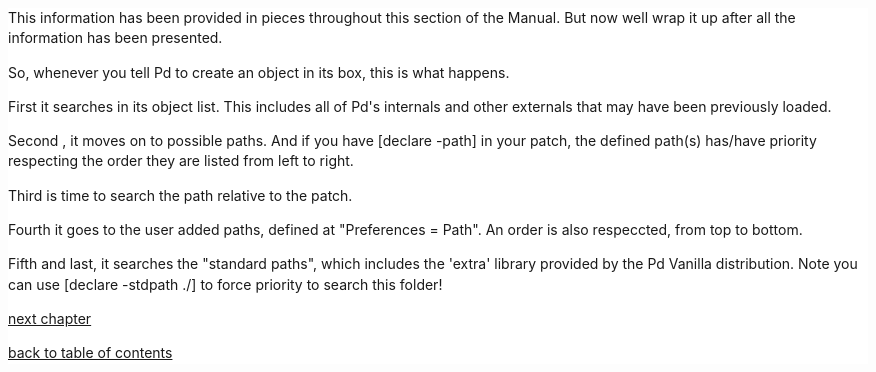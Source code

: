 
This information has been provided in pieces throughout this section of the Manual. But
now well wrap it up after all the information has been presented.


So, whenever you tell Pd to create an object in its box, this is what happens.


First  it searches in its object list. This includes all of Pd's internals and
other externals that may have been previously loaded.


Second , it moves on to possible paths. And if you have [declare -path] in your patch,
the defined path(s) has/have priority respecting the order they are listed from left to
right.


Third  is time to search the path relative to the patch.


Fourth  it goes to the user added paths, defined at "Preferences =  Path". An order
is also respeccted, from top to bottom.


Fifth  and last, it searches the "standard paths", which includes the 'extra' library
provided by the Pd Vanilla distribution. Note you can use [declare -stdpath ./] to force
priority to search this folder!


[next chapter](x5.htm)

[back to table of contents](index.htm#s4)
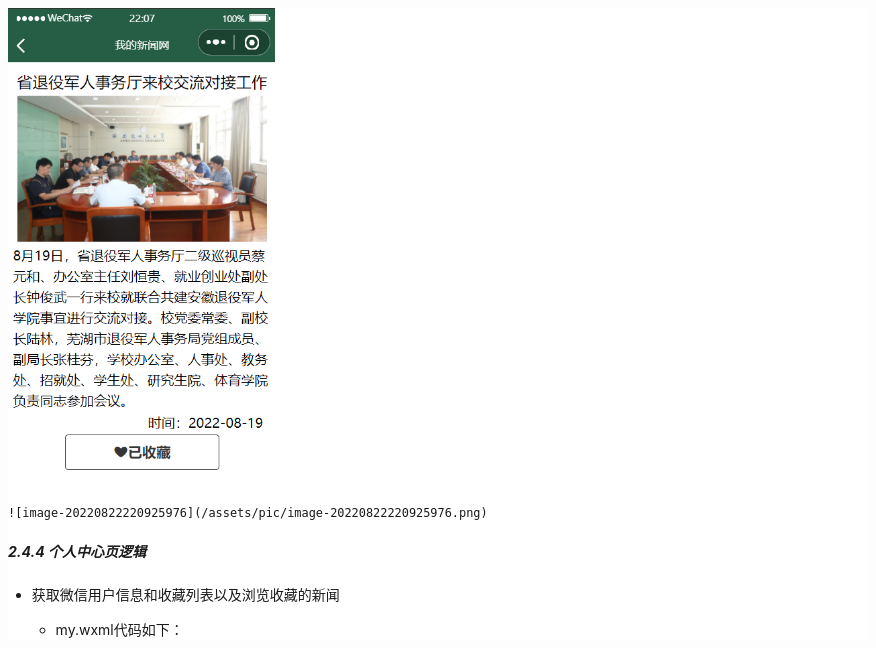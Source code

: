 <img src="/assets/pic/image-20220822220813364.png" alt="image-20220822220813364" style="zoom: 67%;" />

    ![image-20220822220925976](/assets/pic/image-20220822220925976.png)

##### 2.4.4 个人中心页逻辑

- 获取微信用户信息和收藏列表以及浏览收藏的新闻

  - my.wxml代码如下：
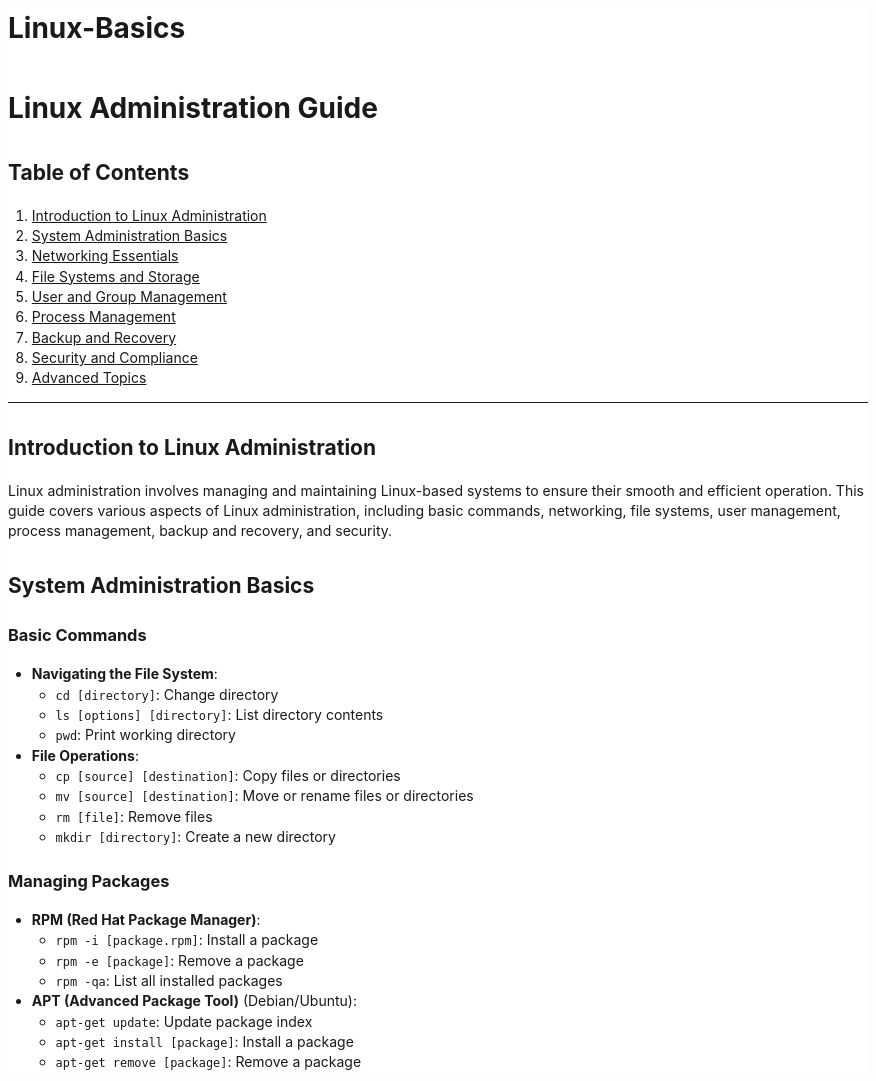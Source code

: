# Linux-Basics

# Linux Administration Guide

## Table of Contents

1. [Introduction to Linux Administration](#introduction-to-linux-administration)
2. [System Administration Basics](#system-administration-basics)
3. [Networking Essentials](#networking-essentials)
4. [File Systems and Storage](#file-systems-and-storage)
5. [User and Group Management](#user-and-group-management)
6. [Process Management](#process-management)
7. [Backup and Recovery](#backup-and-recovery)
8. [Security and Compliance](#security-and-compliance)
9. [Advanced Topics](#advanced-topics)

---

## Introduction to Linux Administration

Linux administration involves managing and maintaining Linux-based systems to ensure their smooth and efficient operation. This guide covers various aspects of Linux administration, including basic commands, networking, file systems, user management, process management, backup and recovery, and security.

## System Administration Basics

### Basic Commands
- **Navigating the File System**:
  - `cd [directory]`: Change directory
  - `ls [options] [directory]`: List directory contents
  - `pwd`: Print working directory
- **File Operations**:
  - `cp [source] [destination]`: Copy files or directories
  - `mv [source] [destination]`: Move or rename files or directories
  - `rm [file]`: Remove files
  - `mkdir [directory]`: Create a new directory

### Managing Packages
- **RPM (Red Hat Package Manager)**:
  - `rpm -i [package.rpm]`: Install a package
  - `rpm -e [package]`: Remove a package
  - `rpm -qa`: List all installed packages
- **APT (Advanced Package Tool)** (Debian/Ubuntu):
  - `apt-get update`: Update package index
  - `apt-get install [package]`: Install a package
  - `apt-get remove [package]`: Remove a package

═══

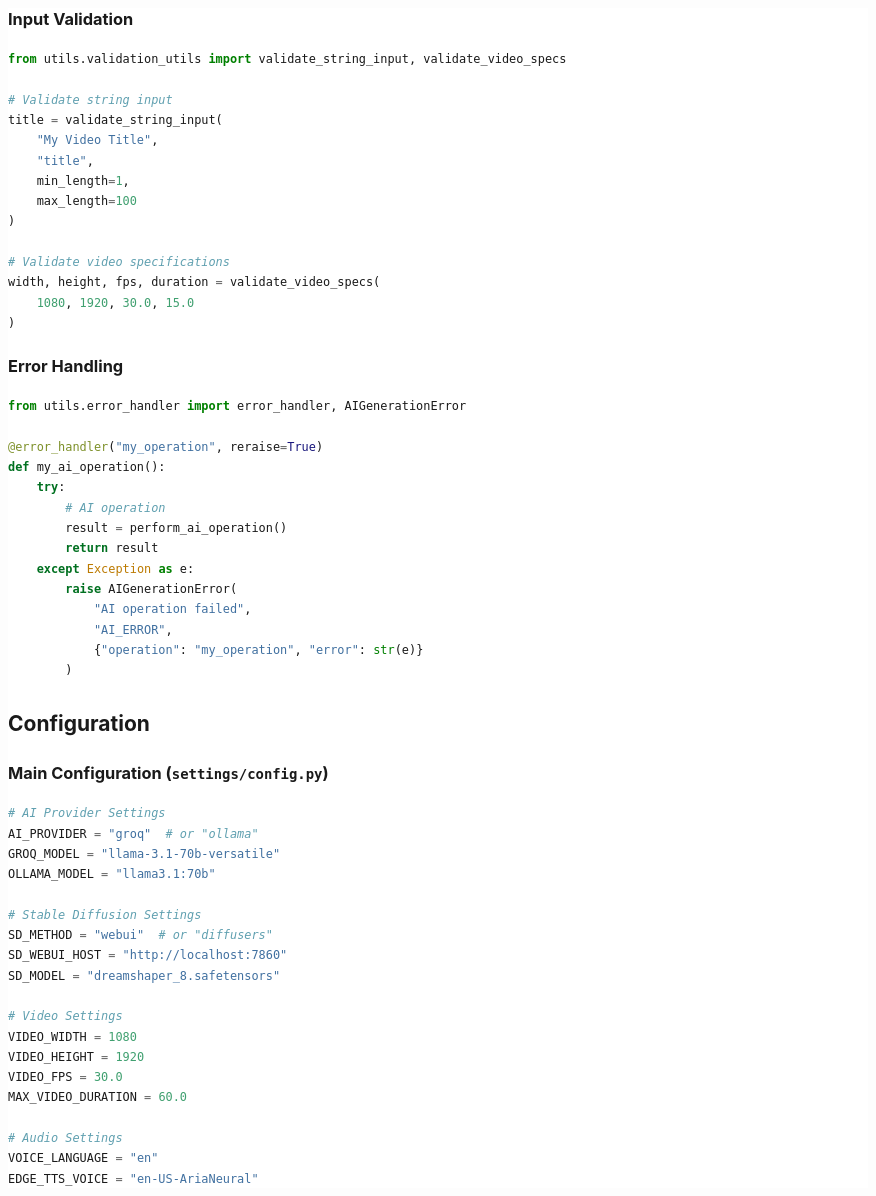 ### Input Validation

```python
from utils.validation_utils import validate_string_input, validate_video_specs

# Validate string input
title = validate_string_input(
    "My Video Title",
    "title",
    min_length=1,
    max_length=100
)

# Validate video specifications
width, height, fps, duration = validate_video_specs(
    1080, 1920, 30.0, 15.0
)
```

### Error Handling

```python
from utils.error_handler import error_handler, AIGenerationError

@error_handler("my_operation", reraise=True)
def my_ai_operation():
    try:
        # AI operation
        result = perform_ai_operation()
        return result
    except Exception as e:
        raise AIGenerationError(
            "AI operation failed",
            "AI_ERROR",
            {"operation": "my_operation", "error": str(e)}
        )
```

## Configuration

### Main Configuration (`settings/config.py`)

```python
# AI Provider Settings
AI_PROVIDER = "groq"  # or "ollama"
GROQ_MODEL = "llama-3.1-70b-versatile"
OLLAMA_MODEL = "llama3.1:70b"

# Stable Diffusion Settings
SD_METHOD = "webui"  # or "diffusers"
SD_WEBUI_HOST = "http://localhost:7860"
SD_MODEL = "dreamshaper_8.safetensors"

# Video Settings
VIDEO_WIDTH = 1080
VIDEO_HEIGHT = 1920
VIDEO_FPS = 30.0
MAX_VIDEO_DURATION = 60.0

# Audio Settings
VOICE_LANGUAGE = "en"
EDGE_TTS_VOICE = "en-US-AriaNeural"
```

═══

Lines in the listing above that contain the word "Introduction" must be copied; leave out the rest.

EXPECTED ANSWER:
1. [Introduction to Linux Administration](#introduction-to-linux-administration)
## Introduction to Linux Administration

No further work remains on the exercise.